<
>

USC rivalry moment No. 3: The shootout

12/1/2010

Getty Images

USC receiver Johnnie Morton makes the winning catch in the Trojans' 45-42 victory over UCLA in 1990.

Johnnie Morton figured he had just won the game when he came down with a 21-yard touchdown pass with a little over three minutes left.

It had better be over, he thought. Morton separated his shoulder while crashing to the ground after the catch and he didn’t even want to think about going back in. But UCLA started marching and Kevin Smith plunged into the end zone to give the Bruins a 42-38 lead with 1:19 to go in that memorable 1990 game, the highest-scoring ever played between the two teams.

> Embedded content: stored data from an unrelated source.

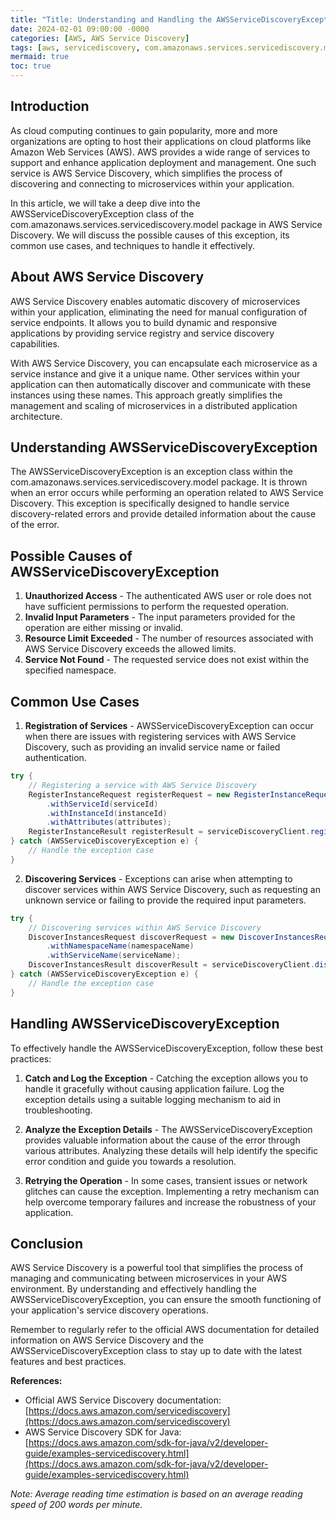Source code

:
 ```yaml
---
title: "Title: Understanding and Handling the AWSServiceDiscoveryException in AWS Service Discovery"
date: 2024-02-01 09:00:00 -0000
categories: [AWS, AWS Service Discovery]
tags: [aws, servicediscovery, com.amazonaws.services.servicediscovery.model]
mermaid: true
toc: true
---
```



## Introduction
As cloud computing continues to gain popularity, more and more organizations are opting to host their applications on cloud platforms like Amazon Web Services (AWS). AWS provides a wide range of services to support and enhance application deployment and management. One such service is AWS Service Discovery, which simplifies the process of discovering and connecting to microservices within your application.

In this article, we will take a deep dive into the AWSServiceDiscoveryException class of the com.amazonaws.services.servicediscovery.model package in AWS Service Discovery. We will discuss the possible causes of this exception, its common use cases, and techniques to handle it effectively.

## About AWS Service Discovery
AWS Service Discovery enables automatic discovery of microservices within your application, eliminating the need for manual configuration of service endpoints. It allows you to build dynamic and responsive applications by providing service registry and service discovery capabilities.

With AWS Service Discovery, you can encapsulate each microservice as a service instance and give it a unique name. Other services within your application can then automatically discover and communicate with these instances using these names. This approach greatly simplifies the management and scaling of microservices in a distributed application architecture.

## Understanding AWSServiceDiscoveryException
The AWSServiceDiscoveryException is an exception class within the com.amazonaws.services.servicediscovery.model package. It is thrown when an error occurs while performing an operation related to AWS Service Discovery. This exception is specifically designed to handle service discovery-related errors and provide detailed information about the cause of the error.

## Possible Causes of AWSServiceDiscoveryException
1. **Unauthorized Access** - The authenticated AWS user or role does not have sufficient permissions to perform the requested operation.
2. **Invalid Input Parameters** - The input parameters provided for the operation are either missing or invalid.
3. **Resource Limit Exceeded** - The number of resources associated with AWS Service Discovery exceeds the allowed limits.
4. **Service Not Found** - The requested service does not exist within the specified namespace.

## Common Use Cases
1. **Registration of Services** - AWSServiceDiscoveryException can occur when there are issues with registering services with AWS Service Discovery, such as providing an invalid service name or failed authentication.
```java
try {
    // Registering a service with AWS Service Discovery
    RegisterInstanceRequest registerRequest = new RegisterInstanceRequest()
        .withServiceId(serviceId)
        .withInstanceId(instanceId)
        .withAttributes(attributes);
    RegisterInstanceResult registerResult = serviceDiscoveryClient.registerInstance(registerRequest);
} catch (AWSServiceDiscoveryException e) {
    // Handle the exception case
}
```

2. **Discovering Services** - Exceptions can arise when attempting to discover services within AWS Service Discovery, such as requesting an unknown service or failing to provide the required input parameters.
```java
try {
    // Discovering services within AWS Service Discovery
    DiscoverInstancesRequest discoverRequest = new DiscoverInstancesRequest()
        .withNamespaceName(namespaceName)
        .withServiceName(serviceName);
    DiscoverInstancesResult discoverResult = serviceDiscoveryClient.discoverInstances(discoverRequest);
} catch (AWSServiceDiscoveryException e) {
    // Handle the exception case
}
```

## Handling AWSServiceDiscoveryException
To effectively handle the AWSServiceDiscoveryException, follow these best practices:

1. **Catch and Log the Exception** - Catching the exception allows you to handle it gracefully without causing application failure. Log the exception details using a suitable logging mechanism to aid in troubleshooting.

2. **Analyze the Exception Details** - The AWSServiceDiscoveryException provides valuable information about the cause of the error through various attributes. Analyzing these details will help identify the specific error condition and guide you towards a resolution.

3. **Retrying the Operation** - In some cases, transient issues or network glitches can cause the exception. Implementing a retry mechanism can help overcome temporary failures and increase the robustness of your application.

## Conclusion
AWS Service Discovery is a powerful tool that simplifies the process of managing and communicating between microservices in your AWS environment. By understanding and effectively handling the AWSServiceDiscoveryException, you can ensure the smooth functioning of your application's service discovery operations.

Remember to regularly refer to the official AWS documentation for detailed information on AWS Service Discovery and the AWSServiceDiscoveryException class to stay up to date with the latest features and best practices.

**References:**
- Official AWS Service Discovery documentation: [https://docs.aws.amazon.com/servicediscovery](https://docs.aws.amazon.com/servicediscovery)
- AWS Service Discovery SDK for Java: [https://docs.aws.amazon.com/sdk-for-java/v2/developer-guide/examples-servicediscovery.html](https://docs.aws.amazon.com/sdk-for-java/v2/developer-guide/examples-servicediscovery.html)

*Note: Average reading time estimation is based on an average reading speed of 200 words per minute.*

“I’m like, ‘They’re not going to score. There’s not enough time.’ Then, they scored and it was like, ‘Uh-oh,’ “ Morton said. “I wasn’t sure if I could run any more. It was burning.”

Lucky for USC, it turned out he could run. He could also catch.

The Trojans marched quickly once again -- defense wasn’t a big commodity that day -- and, with 16 seconds left, quarterback Todd Marinovich threw one up to the left corner of the end zone. Morton leaped to bring it down for the winning score.

Morton, who played 12 seasons in the NFL, said it was the most fun he ever had on a football field and “it’s not even close.”

That USC offense didn’t lack for confidence. Before the winning play, Morton remembers winking at Marinovich to let him know he was ready to make the winning play. He also remembers Marinovich pointing at UCLA defensive back Dion Lambert before the snap. Lambert had been playing aggressive man-to-man defense on Morton the whole game.

“You can see it on the film. He was like, ‘I’m coming your way,’ and Lambert was like, 'No, you aren't,' and he still threw it. It was kind of like, ‘That’s your [behind],’ " Morton said.

Marinovich doesn't remember it like that. In fact, it's quite the opposite, he said. He was pointing at Lambert, because he planned to throw the ball to Gary Wellman in a seam between two safeties on the other side. But Wellman was slow to get out of his break, so he came back to Morton on the fade route.

"That was one of my fondest memories by far," Marinovich said.

It wasn’t the USC-UCLA game with the highest stakes. The Bruins were unranked and USC wasn’t bound for the Rose Bowl that year. But it was among the most entertaining games the teams have played. They combined for 42 points in the fourth quarter and exchanged the lead four times overall.

Morton went on to set a school record for receiving yards (1,520) in his senior season and was taken by the Detroit Lions in the fourth round of the NFL draft in 1994. He later had a game-winning catch in the NFL, but said it was nowhere near as fun as that day against UCLA.

One was for school pride. The other was for work. He remembers when the Lions released him after the 2001 season, in which he had 1,154 yards and four touchdowns.

“They sent me the offensive MVP trophy and the cut letter in the same box,” Morton said. “It was then I knew it was a business.”

Morton was bored after he retired when a fight manager approached him in a cafĂ© to see if he’d like to give mixed martial arts a try. He agreed, but it didn’t go well. He was knocked out in 38 seconds by Bernard Ackah, then tested positive for elevated levels of the steroid epitestosterone. His debut and his retirement were a day apart.

Now, Morton is on to other ventures. He started a beverage company built around his own invention, an anti-hangover drink.

Marinovich is finally getting to enjoy his first love, art. He was a fine arts major at USC before he left after his junior year. The Los Angeles Raiders took him in the first round of the 1991 draft, but he only lasted two seasons in the NFL. He sells paintings, drawings and sculptures at toddmarinovich.com.